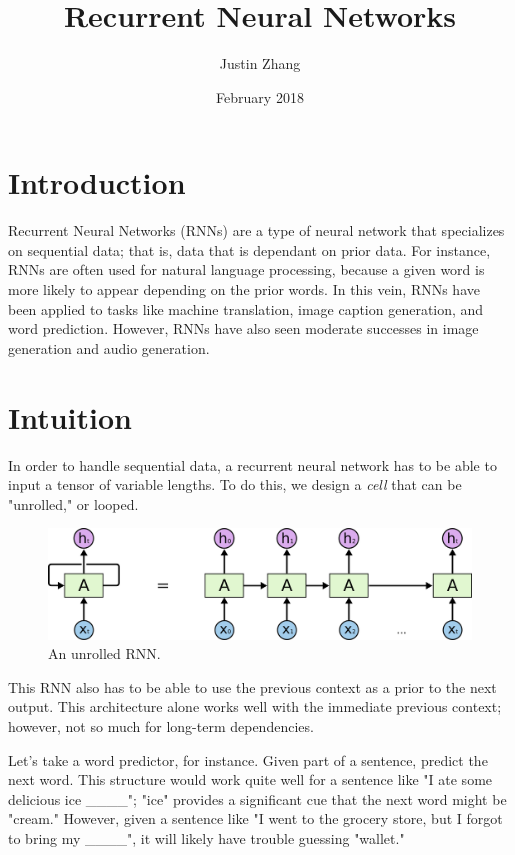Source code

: \documentclass{article}
\title{Recurrent Neural Networks}
\author{Justin Zhang }
\date{February 2018}
\begin{document}
\maketitle

\section{Introduction}
Recurrent Neural Networks (RNNs) are a type of neural network that specializes on sequential data; that is, data that is dependant on prior data. For instance, RNNs are often used for natural language processing, because a given word is more likely to appear depending on the prior words. In this vein, RNNs have been applied to tasks like machine translation, image caption generation, and word prediction. However, RNNs have also seen moderate successes in image generation and audio generation.

\section{Intuition}
    In order to handle sequential data, a recurrent neural network has to be able to input a tensor of variable lengths. To do this, we design a \textit{cell} that can be "unrolled," or looped.
    \begin{figure}[H]
        \centerline{\includegraphics[scale=0.3]{RNN-unrolled.png}}
        \caption{An unrolled RNN.}
        \label{fig:rnn}
    \end{figure}
    This RNN also has to be able to use the previous context as a prior to the next output. This architecture alone works well with the immediate previous context; however, not so much for long-term dependencies.
    
    Let's take a word predictor, for instance. Given part of a sentence, predict the next word. This structure would work quite well for a sentence like "I ate some delicious ice \_\_\_\_"; "ice" provides a significant cue that the next word might be "cream." However, given a sentence like "I went to the grocery store, but I forgot to bring my \_\_\_\_", it will likely have trouble guessing "wallet." 
\end{document}
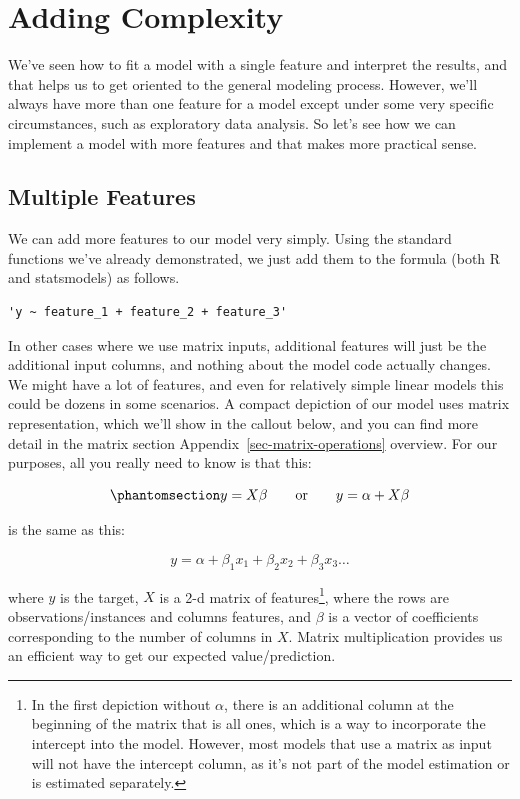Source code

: \documentclass[
  letterpaper,
]{krantz}
\begin{document}
\section{Adding Complexity}\label{sec-lm-complexity}

We've seen how to fit a model with a single feature and interpret the
results, and that helps us to get oriented to the general modeling
process. However, we'll always have more than one feature for a model
except under some very specific circumstances, such as exploratory data
analysis. So let's see how we can implement a model with more features
and that makes more practical sense.

\subsection{Multiple Features}\label{sec-lm-multiple-features}

We can add more features to our model very simply. Using the standard
functions we've already demonstrated, we just add them to the formula
(both R and {statsmodels}) as follows.

\begin{verbatim}
'y ~ feature_1 + feature_2 + feature_3'
\end{verbatim}

In other cases where we use matrix inputs, additional features will just
be the additional input columns, and nothing about the model code
actually changes. We might have a lot of features, and even for
relatively simple linear models this could be dozens in some scenarios.
A compact depiction of our model uses matrix representation, which we'll
show in the callout below, and you can find more detail in the matrix
section Appendix~\ref{sec-matrix-operations} overview. For our purposes,
all you really need to know is that this:

\begin{equation}\phantomsection\label{eq-lm-XB}{
y = X\beta\qquad  \textrm{or}\qquad y = \alpha + X\beta
}\end{equation}

is the same as this:

\[
y = \alpha + \beta_1 x_1 + \beta_2 x_2 + \beta_3 x_3 \dots
\]

where \(y\) is the target, \(X\) is a 2-d matrix of features\footnote{In
  the first depiction without \(\alpha\), there is an additional column
  at the beginning of the matrix that is all ones, which is a way to
  incorporate the intercept into the model. However, most models that
  use a matrix as input will not have the intercept column, as it's not
  part of the model estimation or is estimated separately.}, where the
rows are observations/instances and columns features, and \(\beta\) is a
vector of coefficients corresponding to the number of columns in \(X\).
Matrix multiplication provides us an efficient way to get our expected
value/prediction.
\end{document}
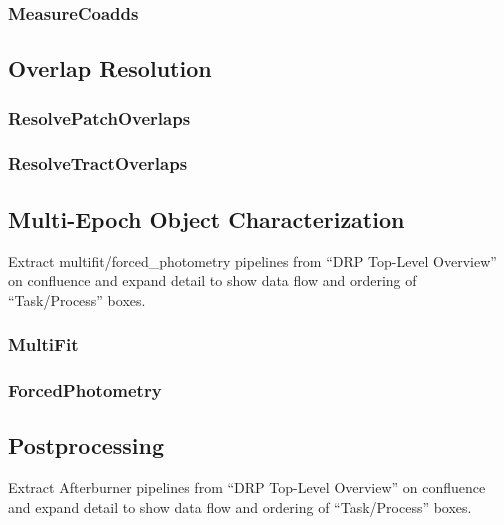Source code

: \subsubsection{MeasureCoadds}
\label{sec:drpMeasureCoadds}

\subsection{Overlap Resolution}
\label{sec:drp_overlap_resolution}

\subsubsection{ResolvePatchOverlaps}
\label{sec:drpResolvePatchOverlaps}
\subsubsection{ResolveTractOverlaps}
\label{sec:drpResolveTractOverlaps}

\subsection{Multi-Epoch Object Characterization}
\label{sec:drp_multi_epoch_object_characterization}

\begin{note}
Extract multifit/forced\_photometry pipelines from ``DRP Top-Level Overview'' on confluence and expand detail to show data flow and ordering of ``Task/Process'' boxes.
\end{note}

\subsubsection{MultiFit}
\label{sec:drpMultiFit}

\subsubsection{ForcedPhotometry}
\label{sec:drpForcedPhotometry}

\subsection{Postprocessing}
\label{sec:drp_postprocessing}

\begin{note}
Extract Afterburner pipelines from ``DRP Top-Level Overview'' on confluence and expand detail to show data flow and ordering of ``Task/Process'' boxes.
\end{note}

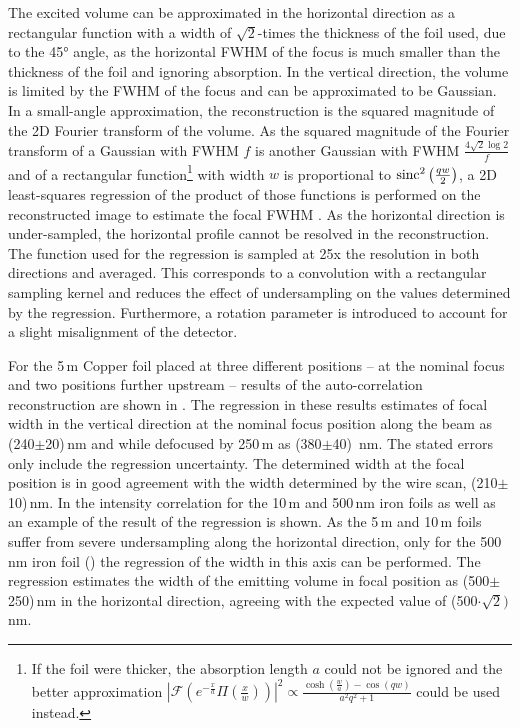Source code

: The excited volume can be approximated in the horizontal direction as a rectangular function with a width of $\sqrt{2}$-times the thickness of the foil used, due to the 45° angle, as the horizontal FWHM of the focus is much smaller than the thickness of the foil and ignoring absorption.  In the vertical direction, the volume is limited by the FWHM of the focus and can be approximated to be Gaussian. 
In a small-angle approximation, the reconstruction is the squared magnitude of the 2D Fourier transform of the volume. As the squared magnitude of the Fourier transform of a Gaussian with FWHM $f$ is another Gaussian with FWHM $\frac{4\sqrt{2}\log{2}}{f}$ and of a rectangular function\footnote{If the foil were thicker, the absorption length $a$ could not be ignored and the better approximation $\left|\mathscr{F}\left(e^{-\frac{x}{a}} \Pi \left(\frac{x}{w}\right)\right)\right|^2 \propto \frac{\cosh \left(\frac{w}{a}\right)-\cos (q w)}{a^2 q^2+1}$
	could be used instead.} with width $w$ is proportional to $\operatorname{sinc}^2{\left(\frac{q w}{2}\right)}$, a 2D least-squares regression of the product of those functions is performed on the reconstructed image to estimate the focal FWHM \cite{butz2015}. As the horizontal direction is under-sampled, the horizontal profile cannot be resolved in the reconstruction.  The function used for the regression is sampled at 25x the resolution in both directions and averaged. This corresponds to a convolution with a rectangular sampling kernel and reduces the effect of undersampling on the values determined by the regression. Furthermore, a rotation parameter is introduced to account for a slight misalignment of the detector.

For the 5\,\textmu m Copper foil placed at three different positions -- at the nominal focus and two positions further upstream -- results of the auto-correlation reconstruction are shown in .
The regression in these results estimates of focal width in the vertical direction at the nominal focus position along the beam as (240$\pm$20)\,nm and while defocused by 250\,\textmu m as (380$\pm$40)\, nm. The stated errors only include the regression uncertainty. The determined width at the focal position is in good agreement with the width determined by the wire scan, (210$\pm$ 10)\,nm. In  the intensity correlation for the 10\,\textmu m and 500\,nm iron foils as well as an example of the result of the regression is shown. As the 5\,\textmu m and 10\,\textmu m foils suffer from severe undersampling along the horizontal direction, only for the 500\,nm iron foil () the regression of the width in this axis can be performed. The regression estimates the width of the emitting volume in focal position as (500$\pm$250)\,nm in the horizontal direction, agreeing with the expected value of (500$\cdot\sqrt{2})$\,nm.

→ Action item
Copy all lines above containing the string "subsubsection".

→ The answer
: \subsubsection{MeasureCoadds}
\subsubsection{ResolvePatchOverlaps}
\subsubsection{ResolveTractOverlaps}
\subsubsection{MultiFit}
\subsubsection{ForcedPhotometry}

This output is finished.